Sunday, September 24, 2017

Ragweed and Fall Allergies


One native plant that people suffer from allergies in late summer may be less than thrilled about is ragweed (Ambrosia artemisiifolia). Its flowers are green--there being no need to attract pollinators since it spreads its pollen by air. This solitary plant was found on Hamilton Ave, but a much larger source of all that pollen is nearby.

Gardeners sometimes get the urge to plant gardens on school grounds, but followup tends to get iffy during summer vacation.
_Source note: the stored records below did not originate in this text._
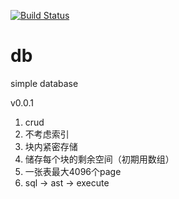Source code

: [![Build Status](https://travis-ci.com/zhanghaomin/db.svg?branch=master)](https://travis-ci.com/zhanghaomin/db)
# db
simple database 

v0.0.1
1. crud
2. 不考虑索引 
3. 块内紧密存储
4. 储存每个块的剩余空间（初期用数组）
5. 一张表最大4096个page
6. sql -> ast -> execute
Thus, many of the 13 or so raised beds at the Princeton High School fill with weeds during the summer, and ragweed is one of the more stellar performers, acing the grab-the-sunlight test.


My younger daughter and I planted one of the beds with native wildflowers--cutleaf coneflower, New England aster, late-flowering thoroughwort--as a sort of mid-summer charging station for pollinators. These species are no shrinking violets, but even so, a late summer weeding yielded a considerable pile of ragweed, etal.
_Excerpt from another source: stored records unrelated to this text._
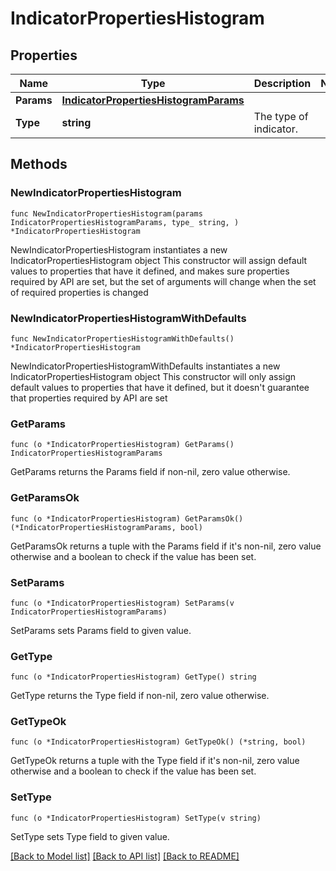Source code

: # IndicatorPropertiesHistogram

## Properties

Name | Type | Description | Notes
------------ | ------------- | ------------- | -------------
**Params** | [**IndicatorPropertiesHistogramParams**](IndicatorPropertiesHistogramParams.md) |  | 
**Type** | **string** | The type of indicator. | 

## Methods

### NewIndicatorPropertiesHistogram

`func NewIndicatorPropertiesHistogram(params IndicatorPropertiesHistogramParams, type_ string, ) *IndicatorPropertiesHistogram`

NewIndicatorPropertiesHistogram instantiates a new IndicatorPropertiesHistogram object
This constructor will assign default values to properties that have it defined,
and makes sure properties required by API are set, but the set of arguments
will change when the set of required properties is changed

### NewIndicatorPropertiesHistogramWithDefaults

`func NewIndicatorPropertiesHistogramWithDefaults() *IndicatorPropertiesHistogram`

NewIndicatorPropertiesHistogramWithDefaults instantiates a new IndicatorPropertiesHistogram object
This constructor will only assign default values to properties that have it defined,
but it doesn't guarantee that properties required by API are set

### GetParams

`func (o *IndicatorPropertiesHistogram) GetParams() IndicatorPropertiesHistogramParams`

GetParams returns the Params field if non-nil, zero value otherwise.

### GetParamsOk

`func (o *IndicatorPropertiesHistogram) GetParamsOk() (*IndicatorPropertiesHistogramParams, bool)`

GetParamsOk returns a tuple with the Params field if it's non-nil, zero value otherwise
and a boolean to check if the value has been set.

### SetParams

`func (o *IndicatorPropertiesHistogram) SetParams(v IndicatorPropertiesHistogramParams)`

SetParams sets Params field to given value.


### GetType

`func (o *IndicatorPropertiesHistogram) GetType() string`

GetType returns the Type field if non-nil, zero value otherwise.

### GetTypeOk

`func (o *IndicatorPropertiesHistogram) GetTypeOk() (*string, bool)`

GetTypeOk returns a tuple with the Type field if it's non-nil, zero value otherwise
and a boolean to check if the value has been set.

### SetType

`func (o *IndicatorPropertiesHistogram) SetType(v string)`

SetType sets Type field to given value.



[[Back to Model list]](../README.md#documentation-for-models) [[Back to API list]](../README.md#documentation-for-api-endpoints) [[Back to README]](../README.md)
If you're lucky enough not to suffer from fall allergies, it's possible to admire the sheer exuberance of the weeds in these beds: pigweed, horseweed, foxtail, and, alas, ragweed.

Might the fall allergy sufferers in the PHS neighborhood proactively organize to weed the raised beds before the ragweed's flowers mature? Something for someone to put on their digital calendar for next year.